*** Opening of Study material ***

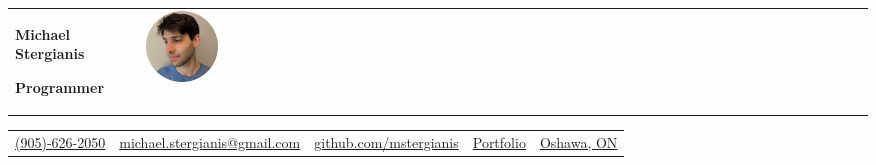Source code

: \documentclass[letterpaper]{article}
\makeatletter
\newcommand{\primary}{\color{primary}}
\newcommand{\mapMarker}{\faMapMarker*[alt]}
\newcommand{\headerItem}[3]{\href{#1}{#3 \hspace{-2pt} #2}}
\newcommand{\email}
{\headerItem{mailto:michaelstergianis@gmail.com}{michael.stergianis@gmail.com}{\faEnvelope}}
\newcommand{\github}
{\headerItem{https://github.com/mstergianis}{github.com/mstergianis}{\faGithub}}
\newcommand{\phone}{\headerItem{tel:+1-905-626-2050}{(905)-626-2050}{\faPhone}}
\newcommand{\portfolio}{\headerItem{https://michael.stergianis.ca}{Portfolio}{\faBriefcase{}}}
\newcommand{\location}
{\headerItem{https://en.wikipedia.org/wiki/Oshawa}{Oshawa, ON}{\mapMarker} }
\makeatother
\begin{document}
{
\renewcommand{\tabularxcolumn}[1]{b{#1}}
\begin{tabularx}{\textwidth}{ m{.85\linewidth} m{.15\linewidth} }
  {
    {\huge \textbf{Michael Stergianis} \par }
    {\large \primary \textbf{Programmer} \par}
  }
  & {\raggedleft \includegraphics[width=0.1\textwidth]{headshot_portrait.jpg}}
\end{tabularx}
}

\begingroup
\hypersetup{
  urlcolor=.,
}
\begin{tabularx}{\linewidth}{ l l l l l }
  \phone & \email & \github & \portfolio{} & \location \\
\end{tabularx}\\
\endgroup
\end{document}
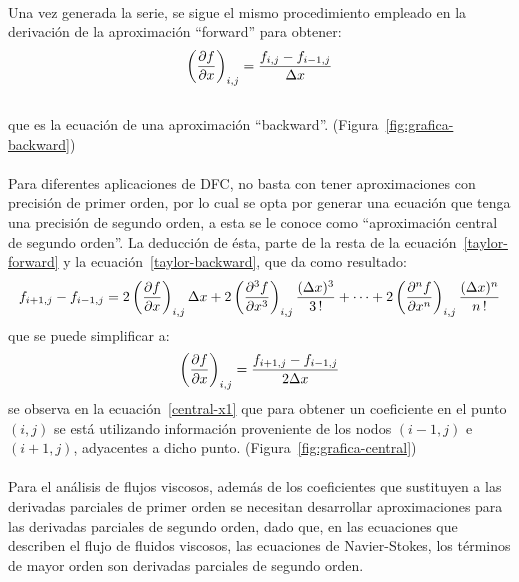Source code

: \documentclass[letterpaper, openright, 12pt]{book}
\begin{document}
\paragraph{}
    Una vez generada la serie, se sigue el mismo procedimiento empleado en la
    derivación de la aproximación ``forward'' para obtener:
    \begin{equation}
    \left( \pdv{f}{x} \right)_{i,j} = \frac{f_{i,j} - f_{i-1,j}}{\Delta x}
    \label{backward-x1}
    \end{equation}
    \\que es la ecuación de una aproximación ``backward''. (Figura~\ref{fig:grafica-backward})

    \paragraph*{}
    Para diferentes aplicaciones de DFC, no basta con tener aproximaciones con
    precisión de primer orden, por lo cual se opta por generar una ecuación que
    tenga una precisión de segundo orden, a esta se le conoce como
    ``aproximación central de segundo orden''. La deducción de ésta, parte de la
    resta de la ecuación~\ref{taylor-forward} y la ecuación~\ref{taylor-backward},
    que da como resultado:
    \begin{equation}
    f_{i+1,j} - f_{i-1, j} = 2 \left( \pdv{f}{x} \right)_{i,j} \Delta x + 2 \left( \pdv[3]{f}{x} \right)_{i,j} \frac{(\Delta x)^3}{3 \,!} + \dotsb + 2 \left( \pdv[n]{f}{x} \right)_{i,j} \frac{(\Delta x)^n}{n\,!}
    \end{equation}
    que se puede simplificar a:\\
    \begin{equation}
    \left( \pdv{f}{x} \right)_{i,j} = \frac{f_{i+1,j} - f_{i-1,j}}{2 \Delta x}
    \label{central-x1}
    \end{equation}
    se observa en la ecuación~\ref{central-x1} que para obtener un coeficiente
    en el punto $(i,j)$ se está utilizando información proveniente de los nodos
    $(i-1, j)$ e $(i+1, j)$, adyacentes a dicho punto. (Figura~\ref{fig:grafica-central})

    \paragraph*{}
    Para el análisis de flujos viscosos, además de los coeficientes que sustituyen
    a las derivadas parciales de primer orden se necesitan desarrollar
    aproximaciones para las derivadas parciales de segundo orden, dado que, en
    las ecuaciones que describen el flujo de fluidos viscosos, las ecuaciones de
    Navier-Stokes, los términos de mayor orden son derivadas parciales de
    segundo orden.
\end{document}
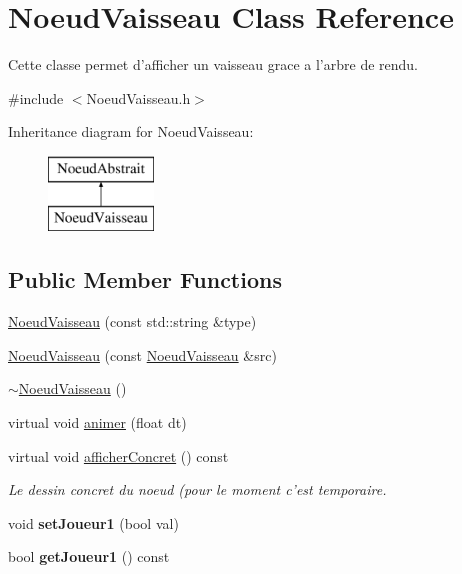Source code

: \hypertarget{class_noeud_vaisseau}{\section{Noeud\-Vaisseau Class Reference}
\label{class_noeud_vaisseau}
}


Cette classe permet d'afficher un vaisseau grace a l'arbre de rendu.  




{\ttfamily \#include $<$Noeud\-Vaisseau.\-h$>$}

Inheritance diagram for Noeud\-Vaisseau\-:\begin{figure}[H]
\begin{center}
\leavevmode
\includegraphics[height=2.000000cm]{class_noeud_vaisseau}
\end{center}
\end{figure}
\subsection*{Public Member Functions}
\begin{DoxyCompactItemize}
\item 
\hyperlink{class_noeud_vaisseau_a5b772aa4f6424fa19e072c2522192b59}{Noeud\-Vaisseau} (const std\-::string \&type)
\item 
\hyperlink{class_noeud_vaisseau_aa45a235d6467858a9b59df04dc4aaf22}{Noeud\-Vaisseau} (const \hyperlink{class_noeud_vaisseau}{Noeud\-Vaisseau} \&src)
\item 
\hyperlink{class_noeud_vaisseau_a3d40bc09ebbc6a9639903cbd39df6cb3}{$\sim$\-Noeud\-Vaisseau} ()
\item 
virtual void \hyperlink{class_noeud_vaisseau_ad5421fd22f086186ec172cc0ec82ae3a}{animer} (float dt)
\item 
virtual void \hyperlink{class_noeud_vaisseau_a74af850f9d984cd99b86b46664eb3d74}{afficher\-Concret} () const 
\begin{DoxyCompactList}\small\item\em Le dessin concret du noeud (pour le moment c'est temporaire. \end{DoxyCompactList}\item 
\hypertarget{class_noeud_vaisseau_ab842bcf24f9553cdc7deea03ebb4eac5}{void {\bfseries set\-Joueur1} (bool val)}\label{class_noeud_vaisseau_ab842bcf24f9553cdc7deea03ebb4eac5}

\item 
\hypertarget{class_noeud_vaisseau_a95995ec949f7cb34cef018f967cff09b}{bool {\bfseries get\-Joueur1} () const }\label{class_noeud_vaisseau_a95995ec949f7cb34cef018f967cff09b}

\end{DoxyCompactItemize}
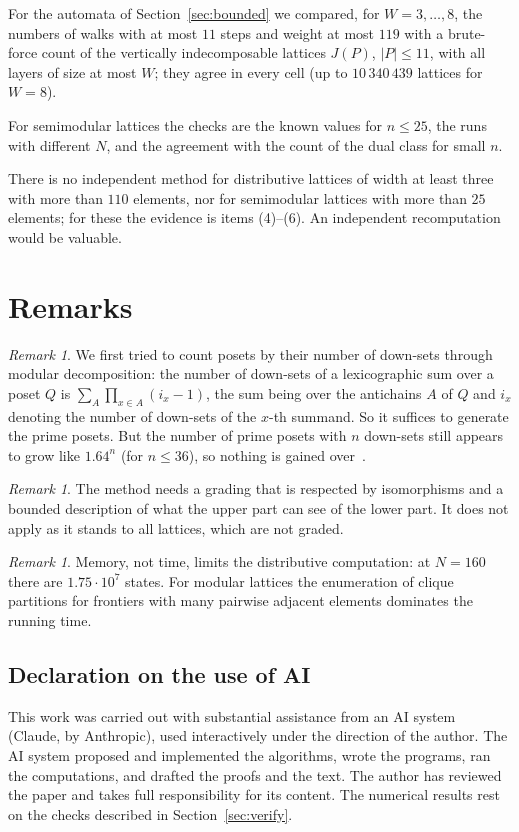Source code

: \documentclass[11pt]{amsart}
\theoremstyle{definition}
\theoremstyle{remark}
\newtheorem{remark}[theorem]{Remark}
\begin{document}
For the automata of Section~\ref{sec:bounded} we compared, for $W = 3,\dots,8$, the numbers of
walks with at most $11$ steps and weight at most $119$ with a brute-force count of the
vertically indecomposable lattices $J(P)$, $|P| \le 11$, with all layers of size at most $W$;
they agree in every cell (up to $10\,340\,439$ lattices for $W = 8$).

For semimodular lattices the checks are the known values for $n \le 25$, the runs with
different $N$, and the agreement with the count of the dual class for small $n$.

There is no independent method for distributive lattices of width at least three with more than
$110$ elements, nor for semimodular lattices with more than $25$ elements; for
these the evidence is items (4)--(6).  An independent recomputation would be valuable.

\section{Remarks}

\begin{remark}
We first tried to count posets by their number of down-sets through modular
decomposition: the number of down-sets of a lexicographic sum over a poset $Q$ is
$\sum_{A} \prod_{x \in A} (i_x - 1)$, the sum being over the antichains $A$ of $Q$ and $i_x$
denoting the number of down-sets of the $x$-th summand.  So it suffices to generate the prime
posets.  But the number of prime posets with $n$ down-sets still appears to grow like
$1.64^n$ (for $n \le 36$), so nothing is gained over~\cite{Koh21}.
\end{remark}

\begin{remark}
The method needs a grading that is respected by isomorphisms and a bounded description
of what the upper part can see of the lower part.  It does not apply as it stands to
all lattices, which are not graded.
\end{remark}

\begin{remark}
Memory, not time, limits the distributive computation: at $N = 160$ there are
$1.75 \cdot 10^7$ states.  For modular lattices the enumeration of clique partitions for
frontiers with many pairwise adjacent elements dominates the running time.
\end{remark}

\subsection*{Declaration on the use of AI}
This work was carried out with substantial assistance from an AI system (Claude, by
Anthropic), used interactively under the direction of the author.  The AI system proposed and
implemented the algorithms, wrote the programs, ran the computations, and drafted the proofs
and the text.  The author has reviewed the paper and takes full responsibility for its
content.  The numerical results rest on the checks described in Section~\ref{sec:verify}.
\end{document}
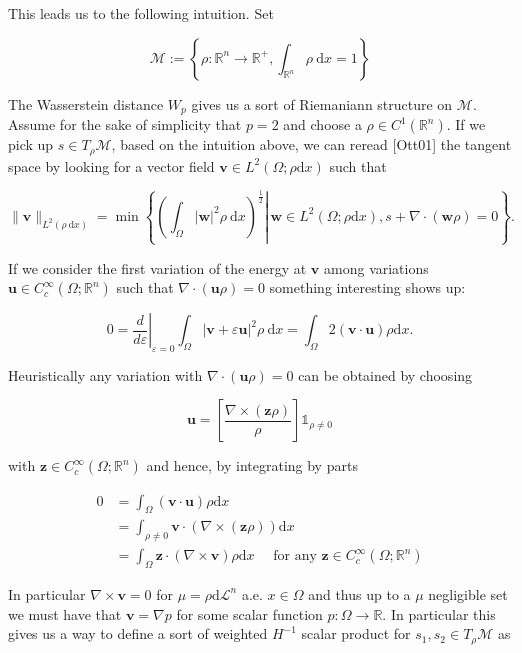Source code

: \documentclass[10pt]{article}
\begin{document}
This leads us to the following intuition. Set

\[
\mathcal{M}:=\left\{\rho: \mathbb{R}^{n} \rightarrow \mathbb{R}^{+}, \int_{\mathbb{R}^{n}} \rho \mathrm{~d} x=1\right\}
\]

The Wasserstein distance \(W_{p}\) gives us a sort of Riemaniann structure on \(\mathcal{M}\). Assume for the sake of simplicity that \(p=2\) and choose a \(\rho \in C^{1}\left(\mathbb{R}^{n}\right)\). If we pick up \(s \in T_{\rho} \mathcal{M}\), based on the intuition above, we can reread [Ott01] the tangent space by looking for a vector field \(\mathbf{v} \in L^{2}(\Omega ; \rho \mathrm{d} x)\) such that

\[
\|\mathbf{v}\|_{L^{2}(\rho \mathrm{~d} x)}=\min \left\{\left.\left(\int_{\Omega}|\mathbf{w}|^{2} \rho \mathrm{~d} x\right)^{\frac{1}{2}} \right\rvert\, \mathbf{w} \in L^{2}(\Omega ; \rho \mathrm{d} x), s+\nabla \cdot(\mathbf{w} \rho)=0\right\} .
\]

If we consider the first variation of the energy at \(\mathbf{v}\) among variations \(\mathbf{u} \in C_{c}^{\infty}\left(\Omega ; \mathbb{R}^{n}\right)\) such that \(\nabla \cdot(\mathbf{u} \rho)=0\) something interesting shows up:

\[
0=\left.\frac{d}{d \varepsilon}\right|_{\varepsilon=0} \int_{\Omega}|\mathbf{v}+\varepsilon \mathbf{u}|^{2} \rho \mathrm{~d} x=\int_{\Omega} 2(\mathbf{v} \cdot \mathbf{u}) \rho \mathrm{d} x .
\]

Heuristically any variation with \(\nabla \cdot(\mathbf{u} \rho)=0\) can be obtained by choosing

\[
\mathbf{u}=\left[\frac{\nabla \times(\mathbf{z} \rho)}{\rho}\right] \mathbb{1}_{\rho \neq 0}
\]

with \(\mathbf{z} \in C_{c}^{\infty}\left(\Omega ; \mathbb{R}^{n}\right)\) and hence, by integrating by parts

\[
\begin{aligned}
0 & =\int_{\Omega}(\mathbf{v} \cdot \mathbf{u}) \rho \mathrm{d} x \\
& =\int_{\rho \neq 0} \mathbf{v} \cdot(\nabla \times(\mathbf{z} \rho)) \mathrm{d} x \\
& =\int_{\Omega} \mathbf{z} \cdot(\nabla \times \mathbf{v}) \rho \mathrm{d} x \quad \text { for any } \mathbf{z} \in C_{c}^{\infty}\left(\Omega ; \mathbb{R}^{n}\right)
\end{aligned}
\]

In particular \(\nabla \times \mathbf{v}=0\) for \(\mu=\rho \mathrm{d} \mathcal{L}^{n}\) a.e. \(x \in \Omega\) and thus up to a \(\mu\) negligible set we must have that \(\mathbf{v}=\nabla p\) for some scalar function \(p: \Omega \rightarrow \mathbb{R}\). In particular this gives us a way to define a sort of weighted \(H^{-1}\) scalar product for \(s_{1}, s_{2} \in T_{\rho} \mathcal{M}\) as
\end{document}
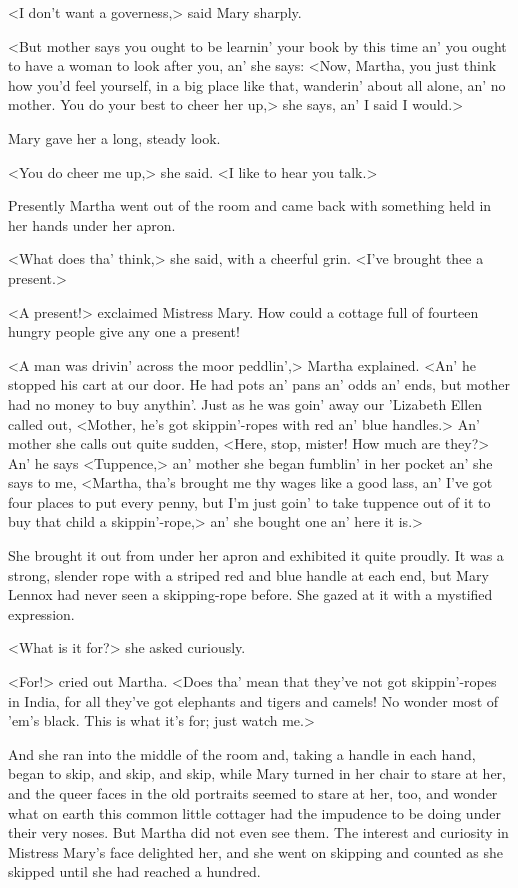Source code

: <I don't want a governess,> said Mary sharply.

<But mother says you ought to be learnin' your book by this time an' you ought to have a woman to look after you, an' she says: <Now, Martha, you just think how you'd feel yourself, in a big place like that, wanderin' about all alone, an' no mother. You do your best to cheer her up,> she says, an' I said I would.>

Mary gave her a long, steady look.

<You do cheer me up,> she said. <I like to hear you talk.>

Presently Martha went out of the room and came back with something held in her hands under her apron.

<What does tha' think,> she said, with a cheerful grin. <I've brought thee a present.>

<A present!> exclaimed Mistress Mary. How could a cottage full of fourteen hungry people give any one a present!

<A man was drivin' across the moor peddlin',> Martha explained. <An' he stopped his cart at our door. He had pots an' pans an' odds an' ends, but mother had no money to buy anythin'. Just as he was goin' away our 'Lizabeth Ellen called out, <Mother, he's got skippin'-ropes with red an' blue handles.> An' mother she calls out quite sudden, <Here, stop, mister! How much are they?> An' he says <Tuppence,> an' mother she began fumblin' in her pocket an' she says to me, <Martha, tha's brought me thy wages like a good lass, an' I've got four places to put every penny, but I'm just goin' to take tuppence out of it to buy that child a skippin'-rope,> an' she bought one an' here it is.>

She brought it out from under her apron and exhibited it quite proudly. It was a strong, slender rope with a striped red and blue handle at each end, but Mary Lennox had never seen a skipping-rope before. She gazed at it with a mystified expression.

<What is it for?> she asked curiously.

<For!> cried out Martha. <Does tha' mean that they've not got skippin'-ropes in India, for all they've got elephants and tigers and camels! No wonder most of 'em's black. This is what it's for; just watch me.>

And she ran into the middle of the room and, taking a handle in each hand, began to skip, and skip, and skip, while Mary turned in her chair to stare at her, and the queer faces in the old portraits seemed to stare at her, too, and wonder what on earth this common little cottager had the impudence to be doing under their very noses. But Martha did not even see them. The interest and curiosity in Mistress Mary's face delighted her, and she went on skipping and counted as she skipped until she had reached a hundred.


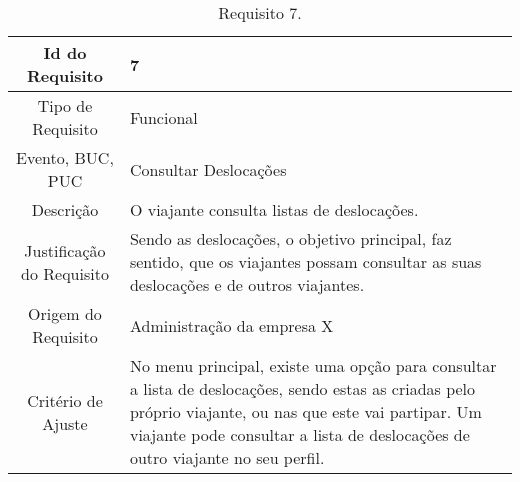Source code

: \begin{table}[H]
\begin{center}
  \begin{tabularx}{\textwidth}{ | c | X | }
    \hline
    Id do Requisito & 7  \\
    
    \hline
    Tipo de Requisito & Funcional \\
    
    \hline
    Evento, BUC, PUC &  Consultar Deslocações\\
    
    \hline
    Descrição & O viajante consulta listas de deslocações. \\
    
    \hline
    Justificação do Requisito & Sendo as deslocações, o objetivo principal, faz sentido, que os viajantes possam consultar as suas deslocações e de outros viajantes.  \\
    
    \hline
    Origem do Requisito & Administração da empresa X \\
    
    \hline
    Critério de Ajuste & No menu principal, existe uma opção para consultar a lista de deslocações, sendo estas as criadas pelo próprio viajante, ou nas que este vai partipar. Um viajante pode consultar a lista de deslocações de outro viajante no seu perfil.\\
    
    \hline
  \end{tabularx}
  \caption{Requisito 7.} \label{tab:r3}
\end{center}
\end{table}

*** Close of Study material ***

Within the data above, the lines from the one with "frontiers with many" to the one with "This work was" must be repeated exactly; no other line belongs in the answer.

> _Task response_
frontiers with many pairwise adjacent elements dominates the running time.
\end{remark}

\subsection*{Declaration on the use of AI}
This work was carried out with substantial assistance from an AI system (Claude, by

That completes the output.